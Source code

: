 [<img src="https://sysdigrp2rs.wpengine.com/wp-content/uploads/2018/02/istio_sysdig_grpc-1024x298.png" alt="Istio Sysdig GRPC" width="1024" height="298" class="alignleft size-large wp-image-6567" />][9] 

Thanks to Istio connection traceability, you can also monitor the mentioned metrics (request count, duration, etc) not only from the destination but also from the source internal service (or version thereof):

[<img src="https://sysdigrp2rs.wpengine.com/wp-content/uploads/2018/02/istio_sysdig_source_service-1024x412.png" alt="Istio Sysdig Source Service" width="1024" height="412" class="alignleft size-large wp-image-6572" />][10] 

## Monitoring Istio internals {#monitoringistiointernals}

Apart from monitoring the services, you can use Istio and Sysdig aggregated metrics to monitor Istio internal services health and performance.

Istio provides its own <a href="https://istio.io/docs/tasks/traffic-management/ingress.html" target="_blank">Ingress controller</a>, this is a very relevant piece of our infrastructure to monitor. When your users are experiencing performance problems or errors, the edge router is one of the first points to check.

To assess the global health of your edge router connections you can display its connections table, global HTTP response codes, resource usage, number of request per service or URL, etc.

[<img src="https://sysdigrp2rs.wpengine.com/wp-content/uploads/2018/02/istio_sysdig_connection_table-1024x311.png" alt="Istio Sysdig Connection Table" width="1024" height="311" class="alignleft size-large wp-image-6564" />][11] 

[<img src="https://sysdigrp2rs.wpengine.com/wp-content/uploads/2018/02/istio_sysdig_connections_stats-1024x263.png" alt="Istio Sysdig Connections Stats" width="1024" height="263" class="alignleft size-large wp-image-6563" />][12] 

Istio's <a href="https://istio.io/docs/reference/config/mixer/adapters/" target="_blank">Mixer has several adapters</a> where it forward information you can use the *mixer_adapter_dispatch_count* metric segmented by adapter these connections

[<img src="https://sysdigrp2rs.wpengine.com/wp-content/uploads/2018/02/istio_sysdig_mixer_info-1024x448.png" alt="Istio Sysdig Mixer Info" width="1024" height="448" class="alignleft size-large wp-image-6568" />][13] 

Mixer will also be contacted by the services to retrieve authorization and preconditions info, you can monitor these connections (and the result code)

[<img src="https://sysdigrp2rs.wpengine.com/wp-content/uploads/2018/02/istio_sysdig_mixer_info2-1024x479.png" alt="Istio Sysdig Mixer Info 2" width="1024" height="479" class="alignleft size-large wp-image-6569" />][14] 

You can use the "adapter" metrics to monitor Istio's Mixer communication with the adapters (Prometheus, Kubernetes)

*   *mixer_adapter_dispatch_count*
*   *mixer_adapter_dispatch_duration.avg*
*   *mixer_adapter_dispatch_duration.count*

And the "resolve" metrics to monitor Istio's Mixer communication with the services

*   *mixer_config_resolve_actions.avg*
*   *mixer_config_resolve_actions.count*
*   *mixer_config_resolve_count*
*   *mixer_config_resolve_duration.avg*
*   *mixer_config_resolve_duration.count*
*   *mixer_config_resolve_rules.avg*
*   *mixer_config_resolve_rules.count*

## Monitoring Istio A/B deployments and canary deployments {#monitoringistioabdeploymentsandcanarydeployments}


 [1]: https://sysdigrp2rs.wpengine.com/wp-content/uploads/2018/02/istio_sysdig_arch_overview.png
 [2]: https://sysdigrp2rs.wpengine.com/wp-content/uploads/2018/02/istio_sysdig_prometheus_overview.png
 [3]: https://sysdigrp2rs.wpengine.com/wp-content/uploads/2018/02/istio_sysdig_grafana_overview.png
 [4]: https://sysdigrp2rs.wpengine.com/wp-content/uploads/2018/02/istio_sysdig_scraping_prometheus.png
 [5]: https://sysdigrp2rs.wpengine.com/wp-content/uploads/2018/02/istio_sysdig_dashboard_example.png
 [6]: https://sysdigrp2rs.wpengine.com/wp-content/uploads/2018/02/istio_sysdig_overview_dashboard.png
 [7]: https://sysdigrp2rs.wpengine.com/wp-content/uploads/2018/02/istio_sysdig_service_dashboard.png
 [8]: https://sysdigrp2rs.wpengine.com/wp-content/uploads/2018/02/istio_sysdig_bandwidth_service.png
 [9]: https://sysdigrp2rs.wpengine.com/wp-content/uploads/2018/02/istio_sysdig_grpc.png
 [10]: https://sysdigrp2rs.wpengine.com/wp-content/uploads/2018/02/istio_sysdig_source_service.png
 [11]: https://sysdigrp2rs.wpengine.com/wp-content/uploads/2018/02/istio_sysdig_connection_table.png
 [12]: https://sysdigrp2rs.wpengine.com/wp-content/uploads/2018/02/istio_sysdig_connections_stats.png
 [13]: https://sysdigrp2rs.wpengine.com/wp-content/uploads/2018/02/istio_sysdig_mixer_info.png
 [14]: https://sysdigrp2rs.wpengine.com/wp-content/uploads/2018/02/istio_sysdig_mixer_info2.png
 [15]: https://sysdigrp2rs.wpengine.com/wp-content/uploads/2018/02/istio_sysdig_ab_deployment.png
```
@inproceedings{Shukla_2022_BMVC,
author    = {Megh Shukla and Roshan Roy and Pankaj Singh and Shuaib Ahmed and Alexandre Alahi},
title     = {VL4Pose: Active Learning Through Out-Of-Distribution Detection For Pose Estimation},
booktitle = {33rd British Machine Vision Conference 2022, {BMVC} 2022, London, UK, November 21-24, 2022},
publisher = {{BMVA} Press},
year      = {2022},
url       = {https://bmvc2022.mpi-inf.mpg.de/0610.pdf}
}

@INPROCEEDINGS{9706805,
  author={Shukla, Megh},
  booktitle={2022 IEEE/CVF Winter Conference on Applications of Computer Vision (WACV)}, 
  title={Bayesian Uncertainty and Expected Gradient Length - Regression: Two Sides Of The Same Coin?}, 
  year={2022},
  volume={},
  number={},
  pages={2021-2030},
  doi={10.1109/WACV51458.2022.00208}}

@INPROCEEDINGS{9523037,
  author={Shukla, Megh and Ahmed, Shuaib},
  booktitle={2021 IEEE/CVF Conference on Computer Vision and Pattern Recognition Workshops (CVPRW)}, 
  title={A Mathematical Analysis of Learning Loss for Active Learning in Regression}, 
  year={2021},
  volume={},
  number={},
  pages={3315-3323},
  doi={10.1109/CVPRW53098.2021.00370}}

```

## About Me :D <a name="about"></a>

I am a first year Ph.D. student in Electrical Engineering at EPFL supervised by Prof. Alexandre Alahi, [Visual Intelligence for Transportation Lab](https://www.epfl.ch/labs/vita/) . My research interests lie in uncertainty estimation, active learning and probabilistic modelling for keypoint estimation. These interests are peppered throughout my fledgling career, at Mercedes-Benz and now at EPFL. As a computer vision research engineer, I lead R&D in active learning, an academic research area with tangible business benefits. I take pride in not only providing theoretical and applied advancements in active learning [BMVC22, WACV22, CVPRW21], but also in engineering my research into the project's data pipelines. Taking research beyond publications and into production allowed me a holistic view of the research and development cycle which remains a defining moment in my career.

^^^^^^^^

| Required action |
Please copy out every line in the listing that has the string "router".

| Exercise response |
Istio provides its own <a href="https://istio.io/docs/tasks/traffic-management/ingress.html" target="_blank">Ingress controller</a>, this is a very relevant piece of our infrastructure to monitor. When your users are experiencing performance problems or errors, the edge router is one of the first points to check.
To assess the global health of your edge router connections you can display its connections table, global HTTP response codes, resource usage, number of request per service or URL, etc.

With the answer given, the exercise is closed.